In Example 5.6 of Boyd & Vandenberghe's Convex Optimization, the problem is
$$ \text{minimize} \quad \Vert Ax - b\Vert,$$
where $\Vert \cdot \Vert$ is any norm. Reformulating by introducing a new variable, we get:
$$ \text{minimize} \,\, \Vert y\Vert \quad s.t. \, Ax-b=y$$
The Lagrange dual of this problem he claims is: $$ \text{maximize} \,\, b^T\nu \quad s.t. \Vert \nu\Vert_{*} \leq 1 \quad\text{and} \quad A^T\nu=0$$
My question is, is this correct? For my dual formulation I am getting: $$ g(\nu)=\text{inf}_y \{ \Vert y\Vert - y^T \nu \} - b^T\nu,$$ taking into account that $A^T\nu=0$.
Using the fact that the dual of norm is the indicator, I get the dual as:
$$ \text{maximize} \,\, -b^T\nu \quad s.t. \Vert \nu\Vert_{*} \leq 1 \quad\text{and} \quad A^T\nu=0$$
That has a negative sign. I cannot seem to understand where I am making a mistake. Any help would be appreciated. Thanks.
Informally: $\min_x \|Ax-b\| = \min_x \sup_{\|\nu\|_* \le 1} \nu^T(Ax-b) = \sup_{\|\nu\|_* \le 1} \inf_x \nu^T(Ax-b)$.

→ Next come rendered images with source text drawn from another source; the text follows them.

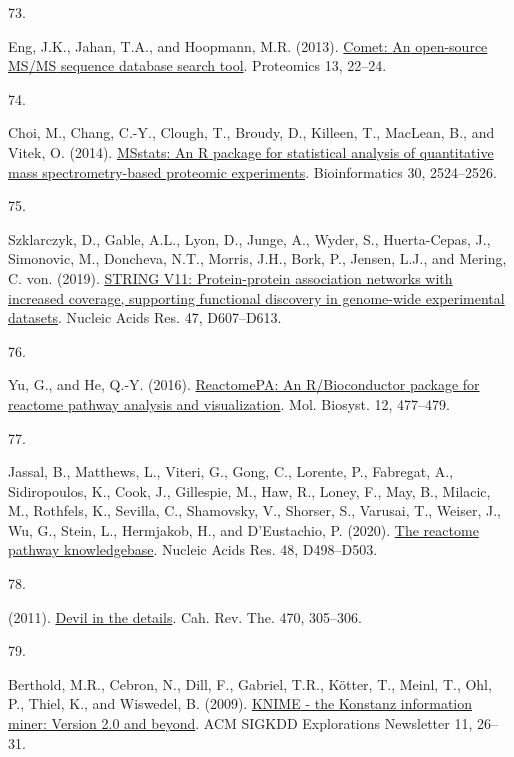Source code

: \documentclass[
]{article}
\newlength{\cslhangindent}
\newlength{\csllabelwidth}
\newlength{\cslentryspacingunit} %
\newenvironment{CSLReferences}[2] %
 {%
  \setlength{\parindent}{0pt}
  \ifodd #1
  \let\oldpar\par
  \def\par{\hangindent=\cslhangindent\oldpar}
  \fi
  \setlength{\parskip}{#2\cslentryspacingunit}
 }%
 {}
\newcommand{\CSLLeftMargin}[1]{\parbox[t]{\csllabelwidth}{#1}}
\newcommand{\CSLRightInline}[1]{\parbox[t]{\linewidth - \csllabelwidth}{#1}\break}
\begin{document}
\begin{CSLReferences}{0}{0}
\leavevmode{}%
\CSLLeftMargin{73. }
\CSLRightInline{Eng, J.K., Jahan, T.A., and Hoopmann, M.R. (2013). \href{https://doi.org/10.1002/pmic.201200439}{Comet: {An} open-source {MS}/{MS} sequence database search tool}. Proteomics 13, 22--24.}

\leavevmode{}%
\CSLLeftMargin{74. }
\CSLRightInline{Choi, M., Chang, C.-Y., Clough, T., Broudy, D., Killeen, T., MacLean, B., and Vitek, O. (2014). \href{https://doi.org/10.1093/bioinformatics/btu305}{{MSstats}: An {R} package for statistical analysis of quantitative mass spectrometry-based proteomic experiments}. Bioinformatics 30, 2524--2526.}

\leavevmode{}%
\CSLLeftMargin{75. }
\CSLRightInline{Szklarczyk, D., Gable, A.L., Lyon, D., Junge, A., Wyder, S., Huerta-Cepas, J., Simonovic, M., Doncheva, N.T., Morris, J.H., Bork, P., Jensen, L.J., and Mering, C. von. (2019). \href{https://doi.org/10.1093/nar/gky1131}{{STRING} V11: Protein-protein association networks with increased coverage, supporting functional discovery in genome-wide experimental datasets}. Nucleic Acids Res. 47, D607--D613.}

\leavevmode{}%
\CSLLeftMargin{76. }
\CSLRightInline{Yu, G., and He, Q.-Y. (2016). \href{https://doi.org/10.1039/c5mb00663e}{{ReactomePA}: An {R}/{Bioconductor} package for reactome pathway analysis and visualization}. Mol. Biosyst. 12, 477--479.}

\leavevmode{}%
\CSLLeftMargin{77. }
\CSLRightInline{Jassal, B., Matthews, L., Viteri, G., Gong, C., Lorente, P., Fabregat, A., Sidiropoulos, K., Cook, J., Gillespie, M., Haw, R., Loney, F., May, B., Milacic, M., Rothfels, K., Sevilla, C., Shamovsky, V., Shorser, S., Varusai, T., Weiser, J., Wu, G., Stein, L., Hermjakob, H., and D'Eustachio, P. (2020). \href{https://doi.org/10.1093/nar/gkz1031}{The reactome pathway knowledgebase}. Nucleic Acids Res. 48, D498--D503.}

\leavevmode{}%
\CSLLeftMargin{78. }
\CSLRightInline{(2011). \href{https://doi.org/10.1038/470305b}{Devil in the details}. Cah. Rev. The. 470, 305--306.}

\leavevmode{}%
\CSLLeftMargin{79. }
\CSLRightInline{Berthold, M.R., Cebron, N., Dill, F., Gabriel, T.R., Kötter, T., Meinl, T., Ohl, P., Thiel, K., and Wiswedel, B. (2009). \href{https://doi.org/10.1145/1656274.1656280}{{KNIME} - the {Konstanz} information miner: Version 2.0 and beyond}. ACM SIGKDD Explorations Newsletter 11, 26--31.}


\end{CSLReferences}
\end{document}
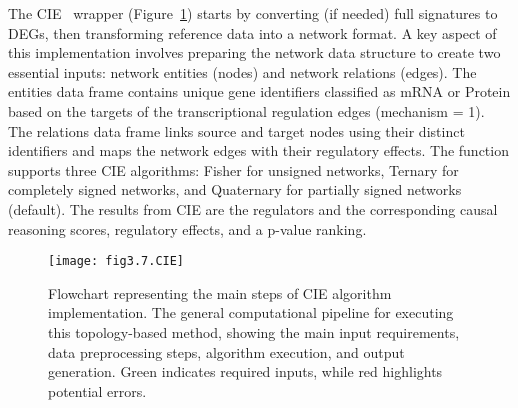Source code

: The \gls{CIE}~\cite{RN81} wrapper (Figure~\ref{fig:fig3.7.CIE}) starts by converting (if needed) full signatures to \gls{DEGs}, then transforming reference data into a network format.
A key aspect of this implementation involves preparing the network data structure to create two essential inputs: network entities (nodes) and network relations (edges).
The entities data frame contains unique gene identifiers classified as \gls{mRNA} or Protein based on the targets of the transcriptional regulation edges (mechanism = 1).
The relations data frame links source and target nodes using their distinct identifiers and maps the network edges with their regulatory effects.
The function supports three \gls{CIE} algorithms: Fisher for unsigned networks, Ternary for completely signed networks, and Quaternary for partially signed networks (default).
The results from \gls{CIE} are the regulators and the corresponding causal reasoning scores, regulatory effects, and a p-value ranking.

\begin{figure}[htbp]
    \centering
    \texttt{[image: fig3.7.CIE]}
    \caption[Flowchart representing the main steps of CIE algorithm implementation.]{Flowchart representing the main steps of \gls{CIE} algorithm implementation. The general computational pipeline for executing this topology-based method, showing the main input requirements, data preprocessing steps, algorithm execution, and output generation. Green indicates required inputs, while red highlights potential errors.}
    \label{fig:fig3.7.CIE}
\end{figure}

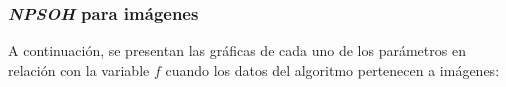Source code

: \subsubsection{\emph{NPSOH} para imágenes}

	A continuación, se presentan las gráficas de cada uno de los
parámetros en relación con la variable $f$ cuando los datos del algoritmo
pertenecen a imágenes:

\begin{figure}[H]
  \centering
  \label{fig:f_pso1}
\end{figure}

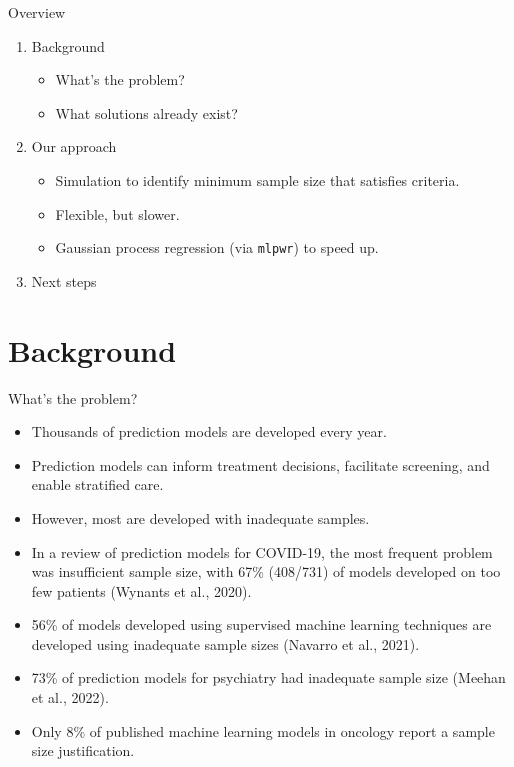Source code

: \documentclass[11pt]{beamer}
\begin{document}
\begin{frame}[t]{Overview}
    \begin{enumerate}
        \item Background
            \begin{itemize}
                \item What's the problem?
                \item What solutions already exist?
            \end{itemize}
        \item Our approach
            \begin{itemize}
                \item Simulation to identify minimum sample size that satisfies criteria.
                \item Flexible, but slower.
                \item Gaussian process regression (via \texttt{mlpwr}) to speed up.
            \end{itemize}
        \item Next steps
    \end{enumerate}
\end{frame}

\section{Background}

\begin{frame}[t]{What's the problem?}

    \begin{itemize}
    \item Thousands of prediction models are developed every year.
    \item Prediction models can inform treatment decisions, facilitate screening, and enable stratified care.
\item  However, most are developed with inadequate samples.
    \end{itemize}

    \begin{itemize}
        \item In a review of prediction models for COVID-19, the most frequent problem was insufficient sample size, with 67\% (408/731) of models developed on too few patients (Wynants et al., 2020).
        \item 56\% of models developed using supervised machine learning techniques are developed using inadequate sample sizes (Navarro et al., 2021).
        \item 73\% of prediction models for psychiatry had inadequate sample size (Meehan et al., 2022).
        \item Only 8\% of published machine learning models in oncology report a sample size justification.
    \end{itemize}
\end{frame}
\end{document}
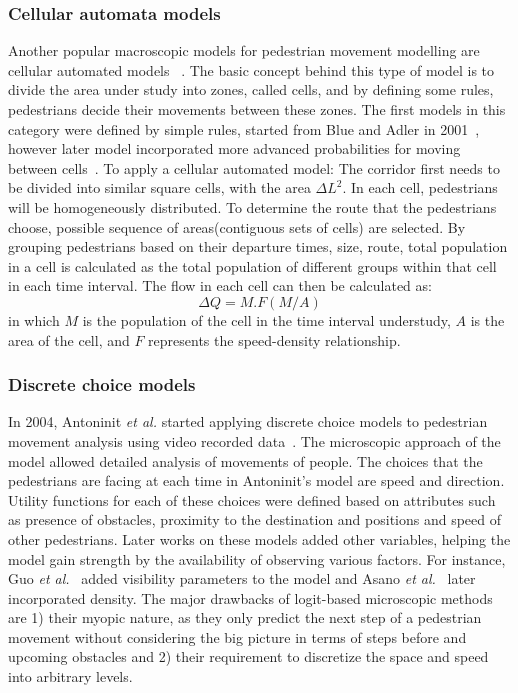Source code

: \subsubsection{Cellular automata models}
Another popular macroscopic models for pedestrian movement modelling are cellular automated models ~\cite{blue2001cellular}. The basic concept behind this type of model is to divide the area under study into zones, called cells, and by defining some rules, pedestrians decide their movements between these zones. The first models in this category were defined by simple rules, started from Blue and Adler in 2001~\cite{blue2001cellular}, however later model incorporated more advanced probabilities for moving between cells~\cite{yamamoto2007simulation,weifeng2003simulation}.	
To apply a cellular automated model: The corridor first needs to be divided into similar square cells, with the area  \(\Delta L^2\). In each cell, pedestrians will be homogeneously distributed. To determine the route that the pedestrians choose, possible sequence of areas(contiguous sets of cells) are selected. By grouping pedestrians based on their departure times, size, route, total population in a cell is calculated as the total population of different groups within that cell in each time interval. The flow in each cell can then be calculated as: 
\begin{equation}
    \Delta Q=M.F(M/A)
\end{equation}
 in which $M$ is the population of the cell in the time interval understudy, $A$ is the area of the cell, and $F$ represents the speed-density relationship. 
 
\subsubsection{Discrete choice models}
In 2004, Antoninit \textit{et al.} started applying discrete choice models to pedestrian movement analysis using video recorded data~\cite{antonini2004simulation}. The microscopic approach of the model allowed detailed analysis of movements of people. The choices that the pedestrians are facing at each time in Antoninit's model are speed and direction. Utility functions for each of these choices were defined based on attributes such as presence of obstacles, proximity to the destination and positions and speed of other pedestrians. Later works on these models added other variables, helping the model gain strength by the availability of observing various factors. For instance, Guo \textit{et al.}~\cite{guo2012route} added visibility parameters to the model and Asano \textit{et al.}~\cite{asano2010microscopic} later incorporated density. The major drawbacks of logit-based microscopic methods are 1) their myopic nature, as they only predict the next step of a pedestrian movement without considering the big picture in terms of steps before and upcoming obstacles and 2) their requirement to discretize the space and speed into arbitrary levels.

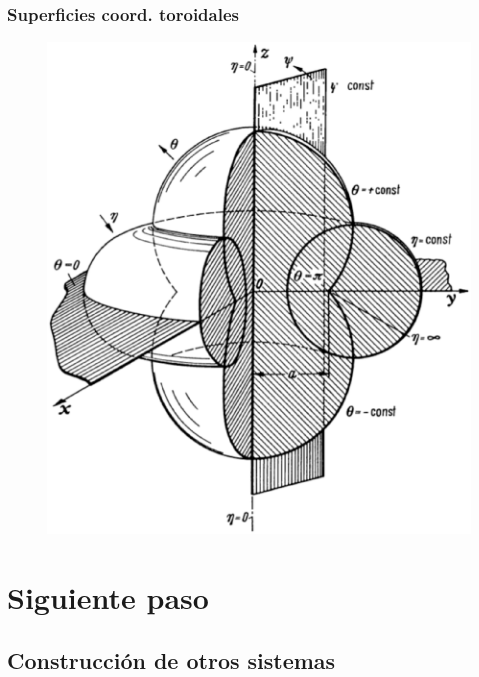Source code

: \documentclass[12pt]{beamer}
\begin{document}
\begin{frame}
\frametitle{Superficies coord. toroidales}
\begin{figure}[H]
\centering
\includegraphics[scale=0.25]{Imagenes/Sistema_Toroidal.eps}
\end{figure}
\end{frame}

\section{Siguiente paso}
\subsection{Construcción de otros sistemas}
\end{document}
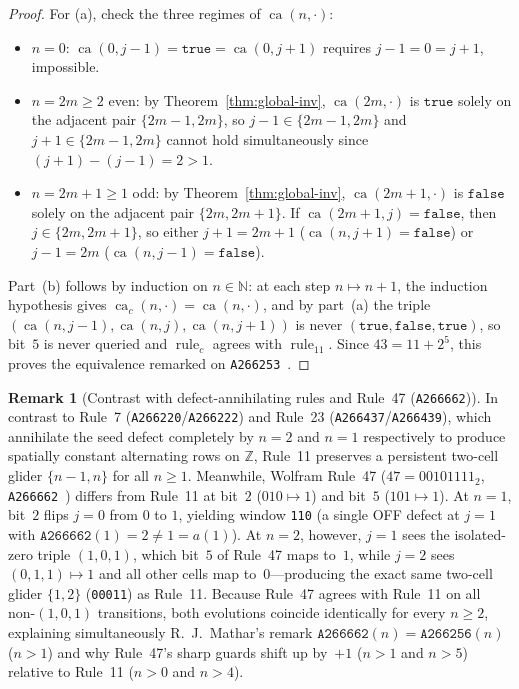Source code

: \documentclass[11pt]{article}
\theoremstyle{definition}
\newtheorem{remark}[theorem]{Remark}
\newcommand{\N}{\mathbb{N}}
\newcommand{\Z}{\mathbb{Z}}
\newcommand{\seq}[1]{\texttt{#1}}
\newcommand{\ruleTT}{\operatorname{rule}_{11}}
\newcommand{\ca}{\operatorname{ca}}
\begin{document}
\begin{proof}
For (a), check the three regimes of $\ca(n, \cdot)$:
\begin{itemize}
\item $n = 0$: $\ca(0, j - 1) = \mathtt{true} = \ca(0, j + 1)$ requires $j - 1 = 0 = j + 1$, impossible.
\item $n = 2m \ge 2$ even: by Theorem~\ref{thm:global-inv}, $\ca(2m, \cdot)$ is $\mathtt{true}$ solely on the adjacent pair $\{2m - 1, 2m\}$, so $j - 1 \in \{2m - 1, 2m\}$ and $j + 1 \in \{2m - 1, 2m\}$ cannot hold simultaneously since $(j + 1) - (j - 1) = 2 > 1$.
\item $n = 2m + 1 \ge 1$ odd: by Theorem~\ref{thm:global-inv}, $\ca(2m + 1, \cdot)$ is $\mathtt{false}$ solely on the adjacent pair $\{2m, 2m + 1\}$. If $\ca(2m + 1, j) = \mathtt{false}$, then $j \in \{2m, 2m + 1\}$, so either $j + 1 = 2m + 1$ ($\ca(n, j + 1) = \mathtt{false}$) or $j - 1 = 2m$ ($\ca(n, j - 1) = \mathtt{false}$).
\end{itemize}
Part~(b) follows by induction on $n \in \N$: at each step $n \mapsto n + 1$, the induction hypothesis gives $\ca_c(n, \cdot) = \ca(n, \cdot)$, and by part~(a) the triple $(\ca(n, j - 1), \ca(n, j), \ca(n, j + 1))$ is never $(\mathtt{true}, \mathtt{false}, \mathtt{true})$, so bit~$5$ is never queried and $\operatorname{rule}_c$ agrees with $\ruleTT$. Since $43 = 11 + 2^5$, this proves the equivalence remarked on \seq{A266253}~\cite{oeis266253}.
\end{proof}

\begin{remark}[Contrast with defect-annihilating rules and Rule~47 (\seq{A266662})]
\label{rem:rule47}
In contrast to Rule~7 (\seq{A266220}/\seq{A266222}) and Rule~23 (\seq{A266437}/\seq{A266439}), which annihilate the seed defect completely by $n = 2$ and $n = 1$ respectively to produce spatially constant alternating rows on $\Z$, Rule~11 preserves a persistent two-cell glider $\{n - 1, n\}$ for all $n \ge 1$. Meanwhile, Wolfram Rule~47 ($47 = 00101111_2$, \seq{A266662}~\cite{oeis266662}) differs from Rule~11 at bit~$2$ ($010 \mapsto 1$) and bit~$5$ ($101 \mapsto 1$). At $n = 1$, bit~$2$ flips $j = 0$ from $0$ to $1$, yielding window \texttt{110} (a single OFF defect at $j = 1$ with $\seq{A266662}(1) = 2 \ne 1 = a(1)$). At $n = 2$, however, $j = 1$ sees the isolated-zero triple $(1, 0, 1)$, which bit~$5$ of Rule~47 maps to~$1$, while $j = 2$ sees $(0, 1, 1) \mapsto 1$ and all other cells map to~$0$---producing the exact same two-cell glider $\{1, 2\}$ (\texttt{00011}) as Rule~11. Because Rule~47 agrees with Rule~11 on all non-$(1, 0, 1)$ transitions, both evolutions coincide identically for every $n \ge 2$, explaining simultaneously R.~J.\ Mathar's remark $\seq{A266662}(n) = \seq{A266256}(n)$ ($n > 1$) and why Rule~47's sharp guards shift up by~$+1$ ($n > 1$ and $n > 5$) relative to Rule~11 ($n > 0$ and $n > 4$).
\end{remark}
\end{document}
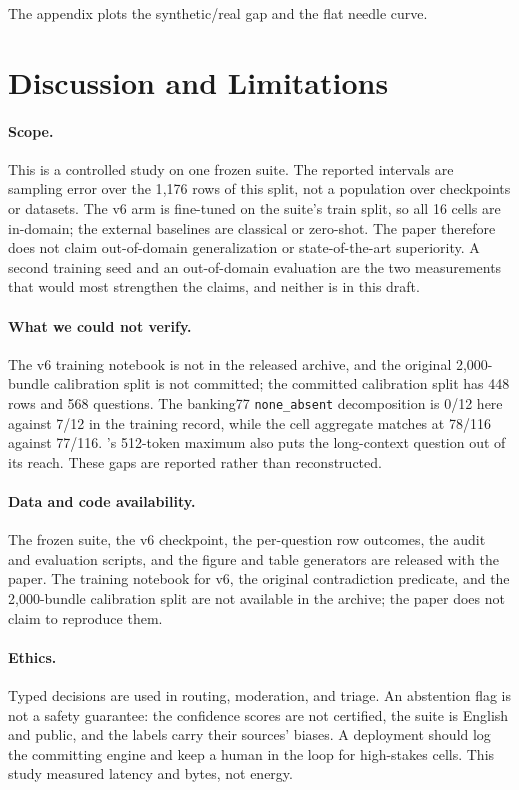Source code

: The appendix plots the synthetic/real gap and the flat needle curve.

\section{Discussion and Limitations}
\label{sec:limitations}

\paragraph{Scope.}
This is a controlled study on one frozen suite. The reported intervals are sampling error over the 1{,}176 rows of this split, not a population over checkpoints or datasets. The v6 arm is fine-tuned on the suite's train split, so all 16 cells are in-domain; the external baselines are classical or zero-shot. The paper therefore does not claim out-of-domain generalization or state-of-the-art superiority. A second training seed and an out-of-domain evaluation are the two measurements that would most strengthen the claims, and neither is in this draft.

\paragraph{What we could not verify.}
The v6 training notebook is not in the released archive, and the original 2{,}000-bundle calibration split is not committed; the committed calibration split has 448 rows and 568 questions. The banking77 \texttt{none\_absent} decomposition is 0/12 here against 7/12 in the training record, while the cell aggregate matches at 78/116 against 77/116. \vsix{}'s 512-token maximum also puts the long-context question out of its reach. These gaps are reported rather than reconstructed.

\paragraph{Data and code availability.}
The frozen suite, the v6 checkpoint, the per-question row outcomes, the audit and evaluation scripts, and the figure and table generators are released with the paper. The training notebook for v6, the original contradiction predicate, and the 2{,}000-bundle calibration split are not available in the archive; the paper does not claim to reproduce them.

\paragraph{Ethics.}
Typed decisions are used in routing, moderation, and triage. An abstention flag is not a safety guarantee: the confidence scores are not certified, the suite is English and public, and the labels carry their sources' biases. A deployment should log the committing engine and keep a human in the loop for high-stakes cells. This study measured latency and bytes, not energy.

Note that if $\nu^TA \neq 0$ we can pick $x$ so that $\nu^T(Ax-b)$ is unbounded below, so $\sup_{\|\nu\|_* \le 1} \inf_x \nu^T(Ax-b) = \sup_{\|\nu\|_* \le 1, \nu^TA = 0} \inf_x \nu^T(-b) = \sup_{\|\nu\|_* \le 1, \nu^TA = 0} -\nu^Tb$ and hence $\min_x \|Ax-b\| = \max_{\|\nu\|_* \le 1, \nu^TA = 0} \nu^Tb$.
Elaboration:
Note that $\max_{\|\nu\|_* \le 1, \nu^TA = 0} -\nu^Tb = \max_{\|-\nu\|_* \le 1, (-\nu)^TA = 0} -\nu^Tb = \max_{\|\nu\|_* \le 1, \nu^TA = 0} \nu^Tb $.